Corporation Tax Flashcards
Who is subject to corporation tax
- Companies
- Unincorporated associations
- Excludes partnerships
Tax accounting period of a company
Starts
-on commencement to trade
-following end of previous accounting period
Ends
-12 months after commencement
-on accounting date of a company (period of accounts)
Therefore no accounting period can be longer than 12 months
Allocating profits to accounting periods
- Adjusted trading profits = time apportioned (accruals basis)
- Capital allowance = on basis of actual expenditure in each accounting period
- Property income = time apportioned (accruals basis)
- Non trading loan relationships = accruals basis
- Chargeable gains = period in which gain released
- Charitable gifts = period in which paid
- No personal allowance
Capital allowances for companies
1 April 23 to 31 march 24
-if accounting period of a company straddles 31 march it means that the taxable profits for that tax accounting period will be taxed in two FY
R&D tax relief - small and medium companies (IMPORTANT)
- R&D credits only available to companies
- Project must aim to extend overall knowledge (creating new products or processes)
- Qualifying expenditure (non capital expenditure)
- Small/medium companies = 186% of allowable expenditure deductible in the tax computation (86% extra allowed)
- If loss they can claim payment of 14.5% of the surroundable loss (the amount of trading loss. 186% of r&D expenditure)
- For capital items there is 100% capital allowance for purchase of new buildings or machinery used for R&D
R&D large companies (IMPORTANT)
- The company does not get an enhanced tax deduction for R&D
- Above the line credit (ATL). The ATL 20% tax credit is included as income when computing chargeable profits
- Credit is deducted from the company’s CT liability, any remaining credit may be paid to company by HMRC
Loan relationships
-> exists when a company is either a creditor or debtor for a debt which is regarded as a loan under general law
-> interest receive is gross
Trading loan relationship
-interest payable on loan received for trading purposes (allowable deduction from trading profits)

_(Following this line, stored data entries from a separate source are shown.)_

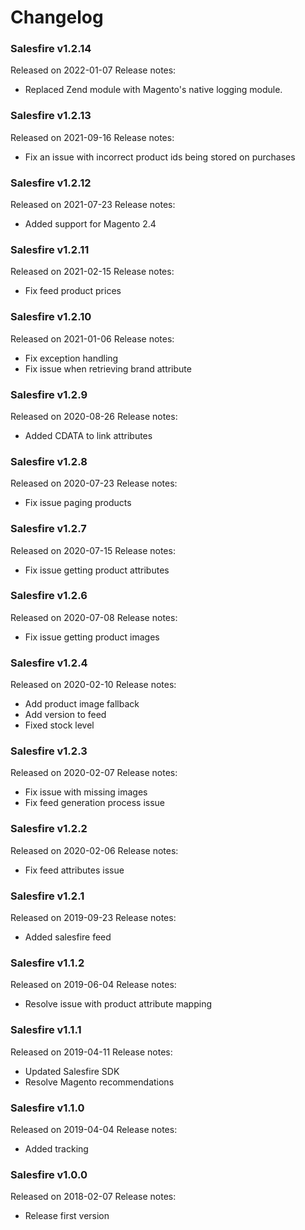 # Changelog

### Salesfire v1.2.14
Released on 2022-01-07
Release notes:

- Replaced Zend module with Magento's native logging module.

### Salesfire v1.2.13
Released on 2021-09-16
Release notes:

- Fix an issue with incorrect product ids being stored on purchases

### Salesfire v1.2.12
Released on 2021-07-23
Release notes:

- Added support for Magento 2.4

### Salesfire v1.2.11
Released on 2021-02-15
Release notes:

- Fix feed product prices

### Salesfire v1.2.10
Released on 2021-01-06
Release notes:

- Fix exception handling
- Fix issue when retrieving brand attribute

### Salesfire v1.2.9
Released on 2020-08-26
Release notes:

- Added CDATA to link attributes

### Salesfire v1.2.8
Released on 2020-07-23
Release notes:

- Fix issue paging products

### Salesfire v1.2.7
Released on 2020-07-15
Release notes:

- Fix issue getting product attributes

### Salesfire v1.2.6
Released on 2020-07-08
Release notes:

- Fix issue getting product images

### Salesfire v1.2.4
Released on 2020-02-10
Release notes:

- Add product image fallback
- Add version to feed
- Fixed stock level


### Salesfire v1.2.3
Released on 2020-02-07
Release notes:

- Fix issue with missing images
- Fix feed generation process issue


### Salesfire v1.2.2
Released on 2020-02-06
Release notes:

- Fix feed attributes issue


### Salesfire v1.2.1
Released on 2019-09-23
Release notes:

- Added salesfire feed


### Salesfire v1.1.2
Released on 2019-06-04
Release notes:

- Resolve issue with product attribute mapping


### Salesfire v1.1.1
Released on 2019-04-11
Release notes:

- Updated Salesfire SDK
- Resolve Magento recommendations


### Salesfire v1.1.0
Released on 2019-04-04
Release notes:

- Added tracking


### Salesfire v1.0.0
Released on 2018-02-07
Release notes:

- Release first version
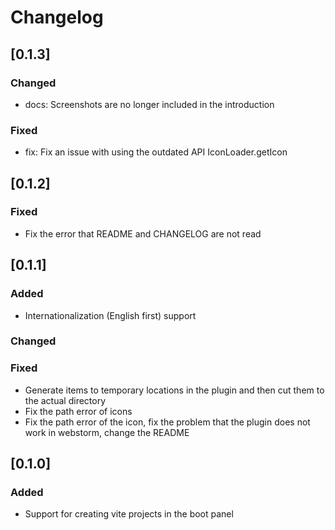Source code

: <!-- Keep a Changelog guide -> https://keepachangelog.com -->

# Changelog

## [0.1.3]

### Changed

- docs: Screenshots are no longer included in the introduction

### Fixed

- fix: Fix an issue with using the outdated API IconLoader.getIcon

## [0.1.2]

### Fixed

- Fix the error that README and CHANGELOG are not read

## [0.1.1]

### Added

- Internationalization (English first) support

### Changed

### Fixed

- Generate items to temporary locations in the plugin and then cut them to the actual directory
- Fix the path error of icons
- Fix the path error of the icon, fix the problem that the plugin does not work in webstorm, change the README

## [0.1.0]

### Added

- Support for creating vite projects in the boot panel
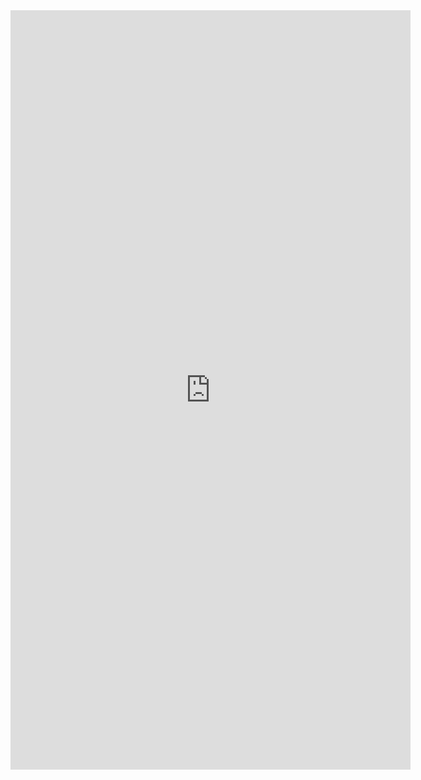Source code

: <iframe src="https://docs.google.com/forms/d/e/1FAIpQLSeMjUrCUExACUDL4BiPynUzsMo7Wf_rRinX2zceHegEejfvKA/viewform?embedded=true" width="640" height="1215" frameborder="0" marginheight="0" marginwidth="0">Loading…</iframe>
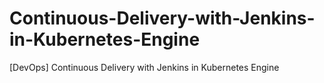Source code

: # Continuous-Delivery-with-Jenkins-in-Kubernetes-Engine
[DevOps] Continuous Delivery with Jenkins in Kubernetes Engine
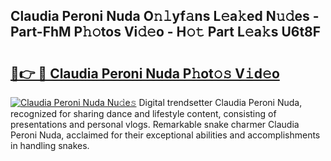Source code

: ## Claudia Peroni Nuda O𝚗𝚕yf𝚊ns L𝚎a𝚔ed N𝚞𝚍es - Part-FhM P𝚑𝚘tos Vi𝚍𝚎o - H𝚘𝚝 Part L𝚎a𝚔s U6t8F

# <h2><a href="http://kf823a.oniu.top/?m=Claudia+Peroni+Nuda">🔗👉 🔴 Claudia Peroni Nuda P𝚑ot𝚘𝚜 V𝚒d𝚎o</a></h2>

[![Claudia Peroni Nuda Nu𝚍e𝚜](https://i.imgur.com/0qMVB7G.gif)](http://kf823a.oniu.top/?m=Claudia+Peroni+Nuda)
Digital trendsetter Claudia Peroni Nuda, recognized for sharing dance and lifestyle content, consisting of presentations and personal vlogs. Remarkable snake charmer Claudia Peroni Nuda, acclaimed for their exceptional abilities and accomplishments in handling snakes.  
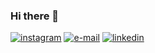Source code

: ### Hi there 👋

<div>
<a href="https://www.instagram.com/jvbernardes02/" target="_blank"><img src="https://img.shields.io/badge/-Instagram-%23E4405F?style=for-the-badge&logo=instagram&logoColor=white" alt="instagram"></a>
<a href = "mailto:joaovbernardes02@gmail.com"><img src="https://img.shields.io/badge/Gmail-D14836?style=for-the-badge&logo=gmail&logoColor=white" alt="e-mail"></a>
<a href="www.linkedin.com/in/joão-vítor-bernardes-vieira-a77192240" target="_blank"><img src="https://img.shields.io/badge/-LinkedIn-%230077B5?style=for-the-badge&logo=linkedin&logoColor=white" alt="linkedin"></a>
</div>
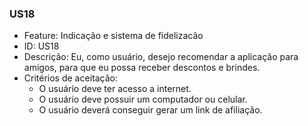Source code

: ### US18

- Feature: Indicação e sistema de fidelizacão
- ID: US18
- Descrição: Eu, como usuário, desejo recomendar a aplicação para amigos, para que eu possa receber descontos e brindes.
- Critérios de aceitação:
  * O usuário deve ter acesso a internet.
  * O usuário deve possuir um computador ou celular.
  * O usuário deverá conseguir gerar um link de afiliação.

-interest receivable on loan paid for trading
-taxable income for trading profits
Non trading loan relationship
-income and gains arising from non trading relationships
-aggregate together
-treats on accruals basis
-credit (taxable in accounting period)
-debit
-> set against other income of same period
-> surrender to group relief
-> carried back against non trading credits of previous 12 months
-> carried forward against future non trading profits
Income from property
-accruals basis
-interest on a loan to buy property is disallowed
-no restriction on amount of interest that can be deducted
-rent a room relief doesn’t apply to companies
Short periods of accounts
Accounting period < 12 months
-profits are time apportioned
-capital allowances are restricted to length of accounting period
Long periods of account
Accounting period > 12 months
-result of the AP must be split into two or more periods of account for tax purposes
-capital allowances are calculated separately directly each AP, and deducted form the CT computations for that that AP. CA is calculated based on the actual capital transactions im each AP
Rates of corporation tax
FY22 = 19%
FY23 = main rate 25% and small pool 19%
Which rate to use
The rate of CT depends on augmented profit of a company
1. If augmented profit are greater or equal to £250,000 (upper limit) then the main rate of CT (25%) is applied to the taxable profits
2. If augmented profit are £50,000 or less then the small profit rate of CT (19%) is applied to the taxable profits
3. If augmented profits fall between £50,000 and £250,000 then taxable profit are taxed at the main rate less marginal relief
These upper and lower limits are reduced if
- The accounting period of the company is less than 12 months. If this is the case, the upper and lower limits are scaled down proportionately
- The company has associated companies. If there are other companies in the group then the upper and lower limits scaled down proportionately
Marginal relief
MR = F x (U-A) x N/A
F= marginal relief fraction
U= upper limit
A= augmented profits
N= non augmented profits (taxable total profits)
Close companies
-> a company that is controlled and manipulated by a small number of people for tax avoidance purposes
A company is close if it is a UK resident company under the control of
-five or fewer participators and their associates (shareholders, loan creditors, family, business partners)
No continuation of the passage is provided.